### SUPPLIED DATA
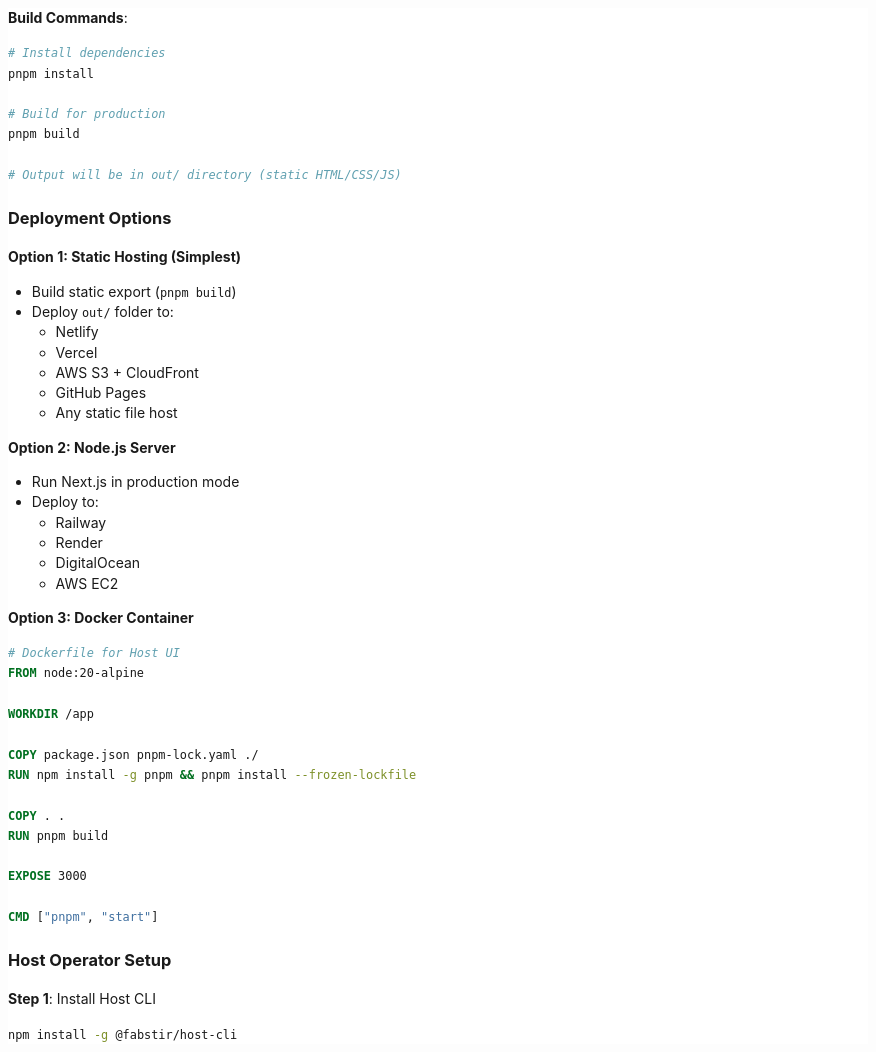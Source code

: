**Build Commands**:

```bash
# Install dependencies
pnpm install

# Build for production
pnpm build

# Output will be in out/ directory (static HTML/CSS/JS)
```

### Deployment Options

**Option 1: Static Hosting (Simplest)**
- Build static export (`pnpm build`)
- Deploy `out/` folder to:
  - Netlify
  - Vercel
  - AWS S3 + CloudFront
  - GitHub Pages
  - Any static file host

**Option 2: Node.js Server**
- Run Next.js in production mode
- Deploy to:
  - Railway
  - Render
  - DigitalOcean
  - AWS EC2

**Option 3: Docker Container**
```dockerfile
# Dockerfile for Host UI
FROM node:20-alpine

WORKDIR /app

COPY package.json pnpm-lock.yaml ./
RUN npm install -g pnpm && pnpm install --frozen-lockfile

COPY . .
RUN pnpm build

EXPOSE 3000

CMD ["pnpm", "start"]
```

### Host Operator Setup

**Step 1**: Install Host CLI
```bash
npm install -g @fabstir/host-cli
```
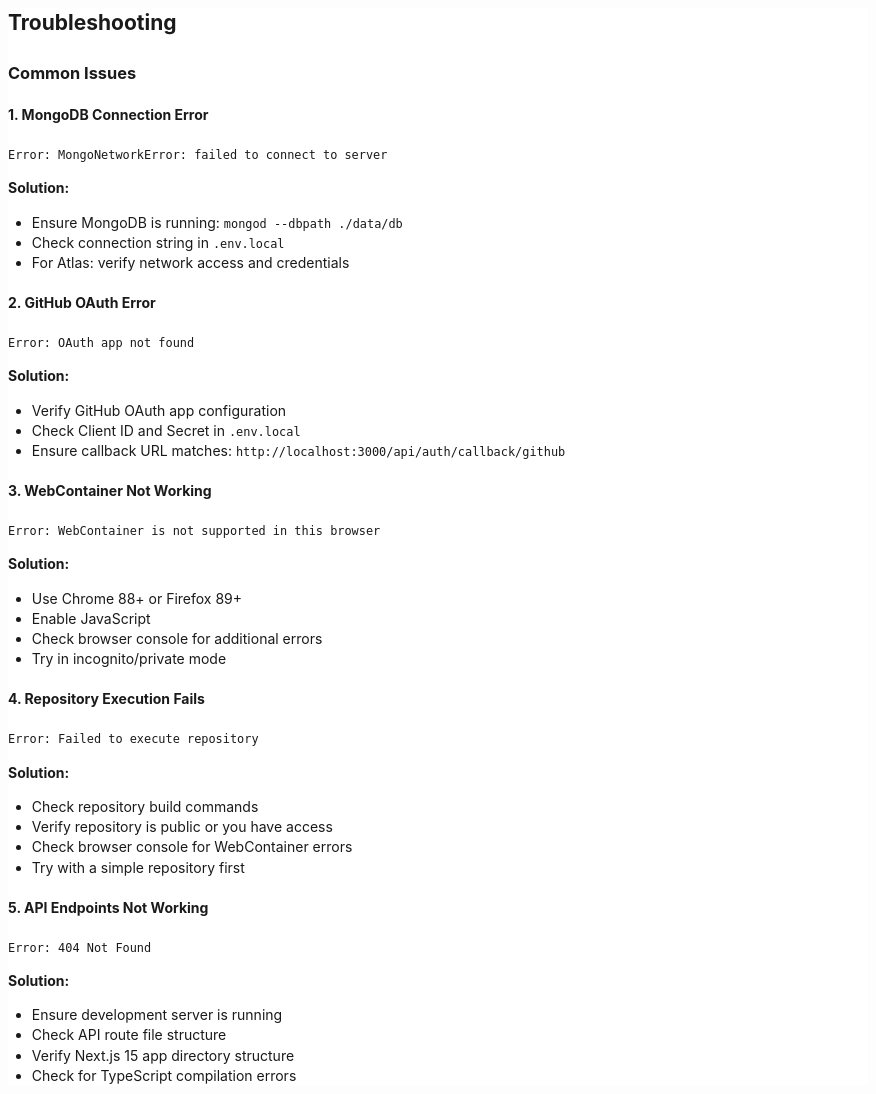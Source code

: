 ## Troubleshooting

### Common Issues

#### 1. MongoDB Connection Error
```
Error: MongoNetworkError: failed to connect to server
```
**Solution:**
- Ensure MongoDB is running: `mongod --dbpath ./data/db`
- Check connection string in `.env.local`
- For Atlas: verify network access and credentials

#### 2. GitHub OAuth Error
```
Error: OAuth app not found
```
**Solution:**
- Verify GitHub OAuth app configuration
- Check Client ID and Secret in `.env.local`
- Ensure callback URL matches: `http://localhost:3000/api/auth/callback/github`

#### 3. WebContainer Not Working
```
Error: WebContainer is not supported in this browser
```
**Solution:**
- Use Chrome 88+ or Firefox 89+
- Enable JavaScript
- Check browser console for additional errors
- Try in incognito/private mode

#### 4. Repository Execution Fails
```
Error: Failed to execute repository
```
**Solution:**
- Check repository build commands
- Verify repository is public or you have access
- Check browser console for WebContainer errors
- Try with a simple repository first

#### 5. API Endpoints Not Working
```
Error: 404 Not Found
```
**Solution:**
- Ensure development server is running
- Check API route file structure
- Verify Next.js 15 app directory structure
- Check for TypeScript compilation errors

### WORK ORDER
In the material above, how many lines hold the string "running"? Give the number and nothing else.

### TASK ANSWER
2